Each line below should be repeated exactly, but no picture should be carried over.

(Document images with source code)
[Start of section]
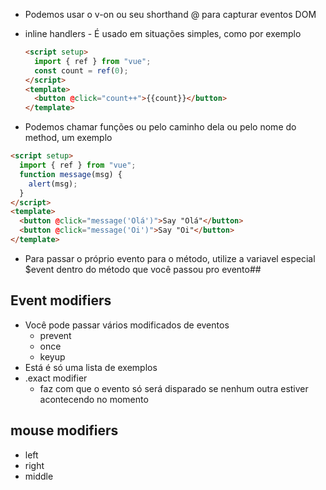 - Podemos usar o v-on ou seu shorthand @ para capturar eventos DOM
- inline handlers - É usado em situações simples, como por exemplo

  ```html
  <script setup>
    import { ref } from "vue";
    const count = ref(0);
  </script>
  <template>
    <button @click="count++">{{count}}</button>
  </template>
  ```

- Podemos chamar funções ou pelo caminho dela ou pelo nome do method, um exemplo

```html
<script setup>
  import { ref } from "vue";
  function message(msg) {
    alert(msg);
  }
</script>
<template>
  <button @click="message('Olá')">Say "Olá"</button>
  <button @click="message('Oi')">Say "Oi"</button>
</template>
```

- Para passar o próprio evento para o método, utilize a variavel especial $event dentro do método que você passou pro evento##

## Event modifiers
- Você pode passar vários modificados de eventos 
  - prevent
  - once
  - keyup
- Está é só uma lista de exemplos
- .exact modifier
  - faz com que o evento só será disparado se nenhum outra estiver acontecendo no momento

## mouse modifiers
  - left
  - right
  - middle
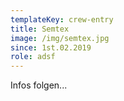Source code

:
 ```yaml
---
templateKey: crew-entry
title: Semtex
image: /img/semtex.jpg
since: 1st.02.2019
role: adsf
---
```

Infos folgen...
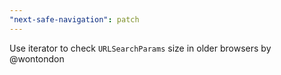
 ```yaml
---
"next-safe-navigation": patch
---
```


Use iterator to check `URLSearchParams` size in older browsers by @wontondon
[End of section]
**Output for this task**
 - Podemos usar o v-on ou seu shorthand @ para capturar eventos DOM
- inline handlers - É usado em situações simples, como por exemplo

  ```html
  <script setup>
    import { ref } from "vue";
    const count = ref(0);
  </script>
  <template>
    <button @click="count++">{{count}}</button>
  </template>
  ```

- Podemos chamar funções ou pelo caminho dela ou pelo nome do method, um exemplo

```html
<script setup>
  import { ref } from "vue";
  function message(msg) {
    alert(msg);
  }
</script>
<template>
  <button @click="message('Olá')">Say "Olá"</button>
  <button @click="message('Oi')">Say "Oi"</button>
</template>
```

- Para passar o próprio evento para o método, utilize a variavel especial $event dentro do método que você passou pro evento##

## Event modifiers
- Você pode passar vários modificados de eventos 
  - prevent
  - once
  - keyup
- Está é só uma lista de exemplos
- .exact modifier
  - faz com que o evento só será disparado se nenhum outra estiver acontecendo no momento

## mouse modifiers
  - left
  - right
  - middle
Source code

:
 ```yaml
---
templateKey: crew-entry
title: Semtex
image: /img/semtex.jpg
since: 1st.02.2019
role: adsf
---
```

Infos folgen...
 ```yaml
---
"next-safe-navigation": patch
---
```


Use iterator to check `URLSearchParams` size in older browsers by @wontondon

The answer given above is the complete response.